WHAT THIS TASK INVOLVES:
At the line containing "0.54199299 0.05084996 0.56110179", start repeating the entries exactly, and continue through the last line.

Content starts

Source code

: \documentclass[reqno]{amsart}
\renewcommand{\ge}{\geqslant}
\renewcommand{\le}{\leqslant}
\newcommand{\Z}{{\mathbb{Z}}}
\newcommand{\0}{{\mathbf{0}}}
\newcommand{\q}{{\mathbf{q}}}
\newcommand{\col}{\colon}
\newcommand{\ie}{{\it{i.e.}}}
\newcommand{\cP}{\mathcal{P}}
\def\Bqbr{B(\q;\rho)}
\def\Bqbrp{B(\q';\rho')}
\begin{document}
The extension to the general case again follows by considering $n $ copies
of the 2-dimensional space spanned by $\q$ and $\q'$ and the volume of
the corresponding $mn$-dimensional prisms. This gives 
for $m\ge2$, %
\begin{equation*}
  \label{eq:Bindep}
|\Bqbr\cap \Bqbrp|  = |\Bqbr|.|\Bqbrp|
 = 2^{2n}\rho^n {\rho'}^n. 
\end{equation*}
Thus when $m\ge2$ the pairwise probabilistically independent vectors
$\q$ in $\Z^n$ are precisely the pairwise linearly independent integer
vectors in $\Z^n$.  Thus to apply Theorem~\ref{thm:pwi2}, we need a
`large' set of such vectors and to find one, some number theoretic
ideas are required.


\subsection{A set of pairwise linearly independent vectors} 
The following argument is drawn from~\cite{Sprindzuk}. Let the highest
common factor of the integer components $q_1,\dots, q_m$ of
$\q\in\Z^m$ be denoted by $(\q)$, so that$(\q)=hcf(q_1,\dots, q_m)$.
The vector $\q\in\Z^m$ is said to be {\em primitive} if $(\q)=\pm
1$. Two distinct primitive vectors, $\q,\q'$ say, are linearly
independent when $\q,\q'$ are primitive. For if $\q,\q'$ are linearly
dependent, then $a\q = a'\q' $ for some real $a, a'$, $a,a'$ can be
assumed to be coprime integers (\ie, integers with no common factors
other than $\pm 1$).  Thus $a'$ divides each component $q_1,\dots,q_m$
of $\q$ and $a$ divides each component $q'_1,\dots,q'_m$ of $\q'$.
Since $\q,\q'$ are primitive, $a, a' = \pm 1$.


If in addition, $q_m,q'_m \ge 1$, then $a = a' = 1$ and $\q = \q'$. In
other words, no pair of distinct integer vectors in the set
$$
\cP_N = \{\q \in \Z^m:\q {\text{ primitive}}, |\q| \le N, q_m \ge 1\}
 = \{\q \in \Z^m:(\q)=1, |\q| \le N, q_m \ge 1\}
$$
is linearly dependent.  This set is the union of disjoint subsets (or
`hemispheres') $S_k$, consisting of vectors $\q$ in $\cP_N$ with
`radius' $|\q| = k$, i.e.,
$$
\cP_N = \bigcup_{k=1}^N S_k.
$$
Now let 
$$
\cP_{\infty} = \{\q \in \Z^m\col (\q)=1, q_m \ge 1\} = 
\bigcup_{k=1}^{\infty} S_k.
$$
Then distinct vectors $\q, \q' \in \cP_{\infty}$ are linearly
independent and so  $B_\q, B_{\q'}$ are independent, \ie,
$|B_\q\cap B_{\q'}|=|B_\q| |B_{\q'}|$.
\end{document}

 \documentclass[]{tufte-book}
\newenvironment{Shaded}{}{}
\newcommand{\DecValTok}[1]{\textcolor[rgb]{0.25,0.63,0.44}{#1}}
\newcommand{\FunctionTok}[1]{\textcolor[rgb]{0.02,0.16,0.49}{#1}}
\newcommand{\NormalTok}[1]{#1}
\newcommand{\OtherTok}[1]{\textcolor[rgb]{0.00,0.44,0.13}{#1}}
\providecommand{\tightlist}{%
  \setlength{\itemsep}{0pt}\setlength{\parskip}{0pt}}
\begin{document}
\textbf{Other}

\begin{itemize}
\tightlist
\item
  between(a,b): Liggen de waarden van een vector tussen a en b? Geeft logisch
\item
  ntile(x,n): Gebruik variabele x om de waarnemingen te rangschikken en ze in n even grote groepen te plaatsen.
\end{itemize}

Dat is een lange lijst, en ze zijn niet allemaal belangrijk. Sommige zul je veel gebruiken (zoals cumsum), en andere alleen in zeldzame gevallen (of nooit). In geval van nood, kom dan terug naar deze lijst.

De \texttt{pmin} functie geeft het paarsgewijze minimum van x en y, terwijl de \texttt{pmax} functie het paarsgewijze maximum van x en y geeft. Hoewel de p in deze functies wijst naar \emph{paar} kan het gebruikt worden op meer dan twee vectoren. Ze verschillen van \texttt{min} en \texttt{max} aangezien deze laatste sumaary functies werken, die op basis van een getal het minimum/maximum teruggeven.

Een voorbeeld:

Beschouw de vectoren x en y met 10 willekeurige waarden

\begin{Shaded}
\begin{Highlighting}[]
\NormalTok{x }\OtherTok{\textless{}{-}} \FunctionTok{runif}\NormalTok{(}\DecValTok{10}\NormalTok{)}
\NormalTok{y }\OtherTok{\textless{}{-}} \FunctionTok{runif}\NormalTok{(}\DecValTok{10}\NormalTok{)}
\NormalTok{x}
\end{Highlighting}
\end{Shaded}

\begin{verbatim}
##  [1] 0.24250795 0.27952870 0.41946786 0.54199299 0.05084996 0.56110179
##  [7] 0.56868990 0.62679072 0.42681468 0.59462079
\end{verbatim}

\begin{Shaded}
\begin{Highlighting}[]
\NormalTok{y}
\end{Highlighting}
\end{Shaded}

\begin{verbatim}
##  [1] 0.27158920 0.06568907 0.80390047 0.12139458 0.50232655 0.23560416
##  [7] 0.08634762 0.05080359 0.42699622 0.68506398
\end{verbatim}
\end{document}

Content ends

WRITTEN SOLUTION:
##  [1] 0.24250795 0.27952870 0.41946786 0.54199299 0.05084996 0.56110179
##  [7] 0.56868990 0.62679072 0.42681468 0.59462079
\end{verbatim}

\begin{Shaded}
\begin{Highlighting}[]
\NormalTok{y}
\end{Highlighting}
\end{Shaded}

\begin{verbatim}
##  [1] 0.27158920 0.06568907 0.80390047 0.12139458 0.50232655 0.23560416
##  [7] 0.08634762 0.05080359 0.42699622 0.68506398
\end{verbatim}
\end{document}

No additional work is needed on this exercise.